The Abortion Rom Com


By Jeanne Sutton
08th Jul 2014
The Abortion Rom Com

We catch up with Gillian Robespierre, the director of Obvious Child, AKA this summer’s most unexpected hit romantic comedy…

Abortion on screen has an uneasy history. In the Cary Grant drama People Will Talk, the young female character is tricked into believing she has undergone the procedure, only to find herself still pregnant after she marries cinema’s most debonair man. Crisis averted. Happily ever after and bouncing baby ensued. In modern romantic comedies, abortion is what Hitchcock would have called a MacGuffin, a plot device to get our protagonist where we want them, i.e. after a brief meandering scene involving a waiting room, Little Miss Pregnant ends up in the arms of the male love interest with a montage involving pram-shopping. Knocked Up and Juno touch upon abortion with a brevity that seems a tad unrealistic, considering the leads are at first thoroughly not interested in becoming mothers. Dirty Dancing is the only popular movie that springs to mind in which the issue is dealt with seriously and without judgement. The dance movie illustrates the back-street abortion scene that thrived pre-Roe v Wade (the legal decision that led to abortion being legalised in the United States) and sometimes killed desperate women. The film even lost corporate sponsorship from Clearasil because writer Eleanor Bergstein refused to change this powerful sub-plot.

The last few months have seen this topic of abortion in film come to the fore again with the release of Obvious Child, an indie flick that was initially a short film and is now a festival darling after a strong showing at Sundance this year. The comedian and actress Jenny Slate plays Donna, a young comedian in her late twenties whose life is starting to implode. She loses her job, breaks up with her cheating boyfriend and is struggling with money while trying to pursue a stand-up career. She’s on track for the worst Valentine’s Day of her life when she meets Max. Cue chemistry and a one-night stand.

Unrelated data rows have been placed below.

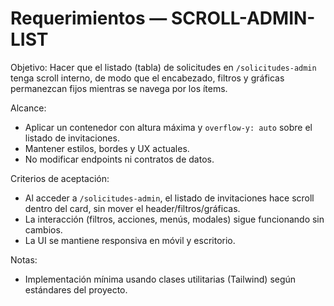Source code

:# Requerimientos — SCROLL-ADMIN-LIST

Objetivo: Hacer que el listado (tabla) de solicitudes en `/solicitudes-admin` tenga scroll interno, de modo que el encabezado, filtros y gráficas permanezcan fijos mientras se navega por los ítems.

Alcance:
- Aplicar un contenedor con altura máxima y `overflow-y: auto` sobre el listado de invitaciones.
- Mantener estilos, bordes y UX actuales.
- No modificar endpoints ni contratos de datos.

Criterios de aceptación:
- Al acceder a `/solicitudes-admin`, el listado de invitaciones hace scroll dentro del card, sin mover el header/filtros/gráficas.
- La interacción (filtros, acciones, menús, modales) sigue funcionando sin cambios.
- La UI se mantiene responsiva en móvil y escritorio.

Notas:
- Implementación mínima usando clases utilitarias (Tailwind) según estándares del proyecto.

A crisis pregnancy follows and Donna decides that now is not the time to become a mom. What follows is a romantic comedy with one hot topic – abortion – but also a lot of non-judgemental empathy for a heroine who’s trying to find her voice, and maybe The One.

We got director Gillian Robespierre – familial connections with Monsieur Reign of Terror yet to be established – on the phone to talk about the movie, which premieres in Ireland this month.

Did you always want to be a film-maker?
I come from a family who definitely pumped a lot of movies into our brain, starting from when we were little. There’s a story that I was an infant and we went to see?Close Encounters of the Third Kind. I sat through the whole thing, didn’t cry, and I didn’t go to sleep either. I just watched it. I think from an early age I really was attracted to visual imagery. I had dyslexia when I was little and it was hard to read. I love reading and I’m definitely overcome by the writing aspect of dyslexia, clearly. When I was little, my mom would read to me a lot and I would really relate to moving pictures instead of sitting down and reading a book – and I think that visual medium really spoke to me more than books did when I was little, because I had such a hard time reading. My dad went to NYU film school and then into advertising, but he encouraged us to watch anything and everything. He never censored. We could watch R-rated movies from the time we were five. I don’t know if that’s good or bad but my vocabulary for cursing was pretty large!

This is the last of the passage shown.